[Data for this task Boundary: Start]

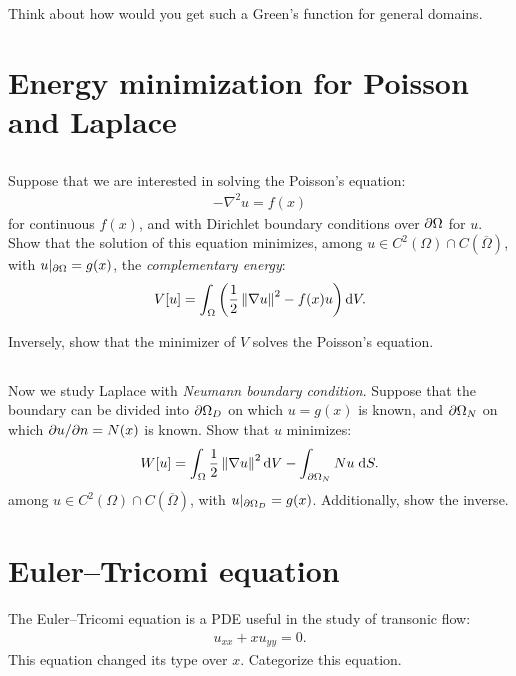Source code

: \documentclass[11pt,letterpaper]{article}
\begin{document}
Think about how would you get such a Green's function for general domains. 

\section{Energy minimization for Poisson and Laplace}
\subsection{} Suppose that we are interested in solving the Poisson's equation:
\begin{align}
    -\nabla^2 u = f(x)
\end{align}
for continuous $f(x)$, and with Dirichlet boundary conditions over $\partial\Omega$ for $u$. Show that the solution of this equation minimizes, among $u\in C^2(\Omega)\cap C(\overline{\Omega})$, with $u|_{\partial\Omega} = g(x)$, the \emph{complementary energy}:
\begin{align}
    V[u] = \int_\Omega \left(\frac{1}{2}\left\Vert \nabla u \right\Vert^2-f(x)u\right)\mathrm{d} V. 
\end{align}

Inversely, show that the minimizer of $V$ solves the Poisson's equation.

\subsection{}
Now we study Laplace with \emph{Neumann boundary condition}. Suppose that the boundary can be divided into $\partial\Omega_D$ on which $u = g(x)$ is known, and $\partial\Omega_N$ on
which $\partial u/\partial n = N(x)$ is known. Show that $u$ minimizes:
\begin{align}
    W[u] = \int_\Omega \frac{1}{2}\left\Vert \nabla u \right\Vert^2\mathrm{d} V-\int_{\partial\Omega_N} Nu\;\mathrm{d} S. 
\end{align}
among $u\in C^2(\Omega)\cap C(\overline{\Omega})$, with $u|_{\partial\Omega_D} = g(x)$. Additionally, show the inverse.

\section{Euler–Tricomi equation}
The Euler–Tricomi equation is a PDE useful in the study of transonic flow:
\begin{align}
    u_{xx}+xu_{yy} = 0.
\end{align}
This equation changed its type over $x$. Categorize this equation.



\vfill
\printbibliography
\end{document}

[Data for this task Boundary: End]
[Data for this task Boundary: Start]

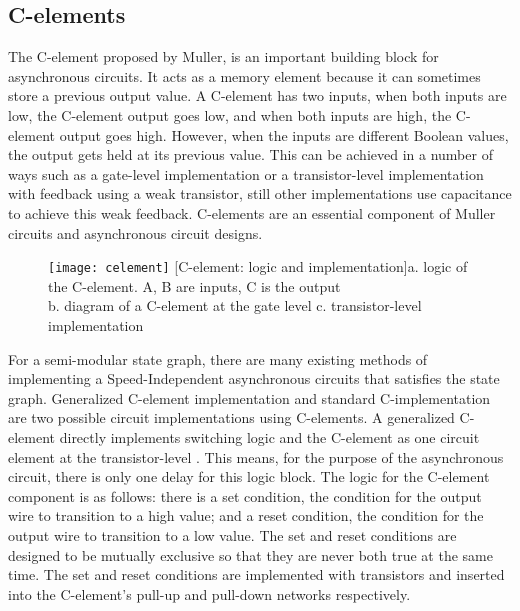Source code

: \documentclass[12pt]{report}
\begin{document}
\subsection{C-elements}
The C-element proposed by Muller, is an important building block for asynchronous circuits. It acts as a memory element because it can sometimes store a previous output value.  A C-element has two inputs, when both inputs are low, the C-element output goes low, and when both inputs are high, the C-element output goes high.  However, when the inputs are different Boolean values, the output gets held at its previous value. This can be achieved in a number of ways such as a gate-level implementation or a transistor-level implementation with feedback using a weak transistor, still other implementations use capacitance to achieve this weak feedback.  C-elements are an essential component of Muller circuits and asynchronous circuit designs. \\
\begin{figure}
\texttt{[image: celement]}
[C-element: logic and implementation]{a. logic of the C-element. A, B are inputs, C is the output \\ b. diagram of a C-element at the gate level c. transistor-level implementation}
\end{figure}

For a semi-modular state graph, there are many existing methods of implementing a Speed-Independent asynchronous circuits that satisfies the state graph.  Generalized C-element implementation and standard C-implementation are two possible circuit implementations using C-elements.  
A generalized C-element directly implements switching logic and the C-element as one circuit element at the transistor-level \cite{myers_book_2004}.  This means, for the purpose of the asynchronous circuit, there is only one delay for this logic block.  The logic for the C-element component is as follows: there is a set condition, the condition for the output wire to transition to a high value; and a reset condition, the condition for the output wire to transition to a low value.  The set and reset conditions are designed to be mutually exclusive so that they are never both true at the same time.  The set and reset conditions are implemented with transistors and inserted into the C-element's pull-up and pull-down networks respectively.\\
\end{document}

[Data for this task Boundary: End]
[Data for this task Boundary: Start]

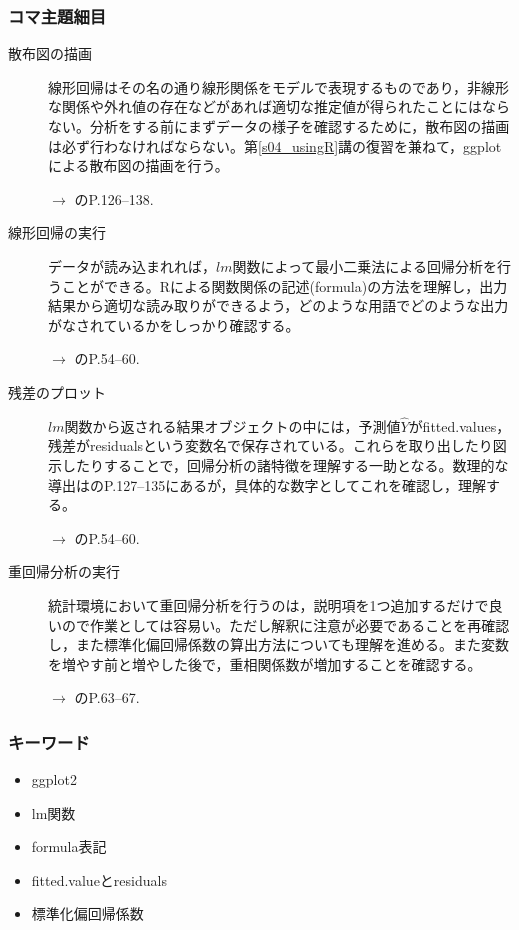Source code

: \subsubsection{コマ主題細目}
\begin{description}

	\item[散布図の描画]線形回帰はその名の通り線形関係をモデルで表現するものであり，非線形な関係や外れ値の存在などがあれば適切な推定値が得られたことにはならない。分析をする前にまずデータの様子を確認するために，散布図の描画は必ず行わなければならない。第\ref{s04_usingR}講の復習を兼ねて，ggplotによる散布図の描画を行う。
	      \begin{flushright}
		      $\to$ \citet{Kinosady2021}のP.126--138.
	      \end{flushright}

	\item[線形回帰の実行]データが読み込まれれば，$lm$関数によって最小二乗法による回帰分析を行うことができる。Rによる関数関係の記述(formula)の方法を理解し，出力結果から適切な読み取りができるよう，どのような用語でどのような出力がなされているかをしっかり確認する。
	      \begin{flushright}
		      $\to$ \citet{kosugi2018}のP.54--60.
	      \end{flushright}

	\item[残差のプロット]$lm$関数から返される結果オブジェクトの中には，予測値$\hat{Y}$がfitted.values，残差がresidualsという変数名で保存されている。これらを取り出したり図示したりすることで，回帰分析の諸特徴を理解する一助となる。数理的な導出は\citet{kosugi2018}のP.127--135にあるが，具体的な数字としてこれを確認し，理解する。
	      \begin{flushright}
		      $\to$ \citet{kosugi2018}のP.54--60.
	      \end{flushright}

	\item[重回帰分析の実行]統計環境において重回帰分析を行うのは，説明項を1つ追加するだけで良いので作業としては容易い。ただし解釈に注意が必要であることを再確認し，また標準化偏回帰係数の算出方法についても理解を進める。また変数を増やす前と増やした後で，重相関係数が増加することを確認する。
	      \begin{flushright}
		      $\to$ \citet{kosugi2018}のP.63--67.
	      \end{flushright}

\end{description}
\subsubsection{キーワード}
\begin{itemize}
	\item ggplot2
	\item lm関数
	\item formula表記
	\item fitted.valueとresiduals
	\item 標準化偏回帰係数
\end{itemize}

[Data for this task Boundary: End]

* [Problem]:
Count the lines of the records that include the word "frac", please, and report the number alone.

* [Answer to this task]:
2